Another objection is that we want to grant some people immigration for humanitarian reasons, and these people would be priced out of the market. But there are lots of goods we want to give people for humanitarian reasons, but we don’t throw out the price system for these goods. Private charities and individuals could spend money buying citizenship for people. Imagine how many people could have been brought from Haiti to the United States if citizenship could be bought. This allows private groups like NGOs who are actually on the ground in these countries to try and allocate citizenship to those who need it most.

I’m prepared to accept that markets won’t work for immigration or that there are some massive market failures that can’t be overcome. But I would like to see these things identified rather than assumed. I also think this analysis is useful in terms of selecting optimal non-market allocations. After all, if you think we should value high-productivity workers more than a price system, perhaps one combined with subsidies for specific degrees, then you should explain why. Likewise, if you think we should allocate these based on humanitarian reasons more than private charities and a market system would, then you should explain why. What is it about citizenship that suggests we should diverge from the allocations markets would produce?

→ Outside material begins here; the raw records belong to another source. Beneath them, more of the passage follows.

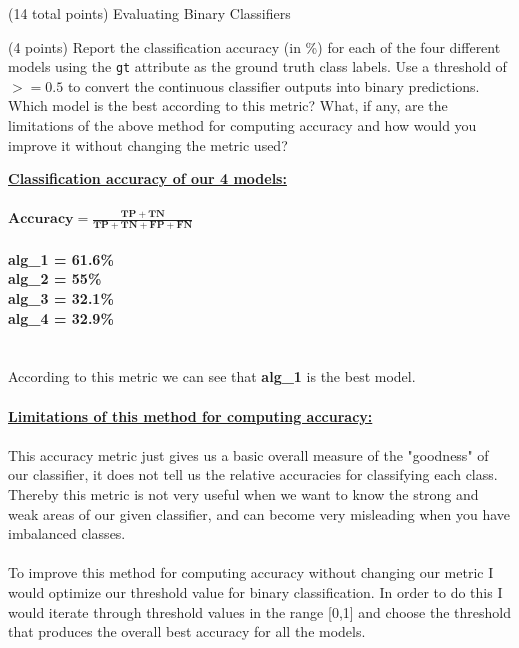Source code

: \documentclass[12pt]{article}
\begin{document}
\begin{question}{(14 total points) Evaluating Binary Classifiers}





%
%
\begin{subquestion}{(4 points) Report the classification accuracy (in \%) for each of the four different models using the \texttt{gt} attribute as the ground truth class labels. 
Use a threshold of $>= 0.5$ to convert the continuous classifier outputs into binary predictions. 
Which model is the best according to this metric?
What, if any, are the limitations of the above method for computing accuracy and how would you improve it without changing the metric used?
}


\begin{answerbox}{32em}
\large{\textbf{\underline{Classification accuracy of our 4 models:}}}\\
\\
\normalsize{
$\mathbf{Accuracy = \frac{TP+TN}{TP+TN+FP+FN}}$\\
\\
\textbf{alg\_1 = 61.6\%}
\\
\textbf{alg\_2 = 55\%}
\\
\textbf{alg\_3 = 32.1\%}
\\
\textbf{alg\_4 = 32.9\%}
\\
\\
\\
According to this metric we can see that \textbf{alg\_1} is the best model.\\
\\
\textbf{\underline{Limitations of this method for computing accuracy:}}\\
\\
This accuracy metric just gives us a basic overall measure of the "goodness" of our classifier, it does not tell us the relative accuracies for classifying each class. Thereby this metric is not very useful when we want to know the strong and weak areas of our given classifier, and can become very misleading when you have imbalanced classes.\\
\\
To improve this method for computing accuracy without changing our metric I would optimize our threshold value for binary classification. In order to do this I would iterate through threshold values in the range [0,1] and choose the threshold that produces the overall best accuracy for all the models.
}
\end{answerbox}




\end{subquestion}
\end{question}
\end{document}
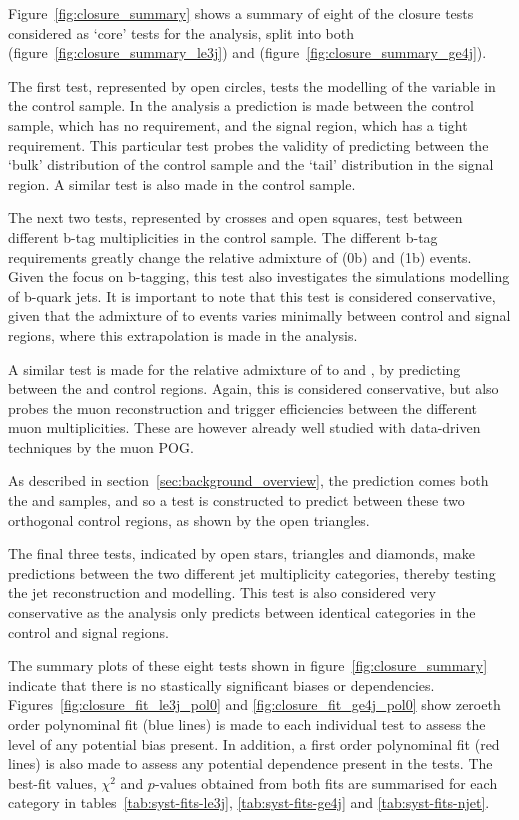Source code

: Figure~\ref{fig:closure_summary} shows a summary of eight of the closure tests 
considered as `core' tests for the analysis, split into both
\njlow (figure~\ref{fig:closure_summary_le3j}) 
and \njhigh (figure~\ref{fig:closure_summary_ge4j}).

The first test, represented by open circles, tests the modelling of the \alphat 
variable in the \mj control sample. In the analysis a prediction is made 
between the \mj control sample, which has no \alphat requirement, and the 
signal region, which has a tight \alphat requirement. This particular test 
probes
the validity of predicting between the `bulk' distribution of the control sample
and the `tail' distribution in the signal region. A similar test is also made 
in the \mmj control sample.

The next two tests, represented by crosses and open squares, test between 
different b-tag multiplicities in the \mj control sample. The different b-tag 
requirements greatly change the relative admixture of \wj (0b) and \ttj (1b) events. 
Given the focus on b-tagging, this test also investigates the simulations 
modelling of b-quark jets. It is important to note that this test is 
considered conservative, given that the admixture of \wj to \ttj events 
varies minimally between control and signal regions, where this extrapolation is 
made in the analysis.

A similar test is made for the relative admixture of \zj to \wj and \ttj, by 
predicting between the \mj and \mmj control regions. Again, this is considered 
conservative, but also probes the muon reconstruction and trigger efficiencies 
between the different muon multiplicities. These are however already well 
studied with data-driven techniques by the muon POG.

As described in section~\ref{sec:background_overview}, the \zinv prediction 
comes both the \gj and \mmj samples, and so a test is constructed to 
predict between these two orthogonal control regions, as shown by the open 
triangles.

The final three tests, indicated by open stars, triangles and diamonds, make 
predictions between the two different jet multiplicity categories, thereby 
testing the jet reconstruction and modelling. This test is also considered very 
conservative as the analysis only predicts between identical \nj categories in 
the control and signal regions.

The summary plots of these eight tests shown in figure~\ref{fig:closure_summary} 
indicate that there is no stastically significant biases or \HT dependencies. 
Figures~\ref{fig:closure_fit_le3j_pol0} and \ref{fig:closure_fit_ge4j_pol0} show
zeroeth order polynominal fit (blue lines) is made to each individual test to assess the 
level of any potential bias present. In addition, a first order polynominal fit 
(red lines) is 
also made to assess any potential \HT dependence present in the tests.
The best-fit values, $\chi^2$ and $p$-values 
obtained from both fits are summarised for each \nj category in
tables~\ref{tab:syst-fits-le3j}, \ref{tab:syst-fits-ge4j} and
\ref{tab:syst-fits-njet}.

ADDENDUM: It’s also worth noting how this relates to the DREAM act. People who have lived here for most of their lives, and especially those who are college bound,  will likely have a very high willingness to pay for citizenship. After all, consider this: if you’re an American reading this, what would your willingness to pay for U.S. citizenship be? Given this, I think the DREAM act is a pretty good marginal proxy for a market outcome, since it’s granting citizenship to likely auction winners.

It’s not perfect, of course, as some possible immigrants from across the world would probably outbid some DREAM act beneficiaries, and some charities would probably outbid them for citizenship for Haitians. Nevertheless, it does seem to be as good of a marginal allocation as any centrally planned allocation we could conceivably get.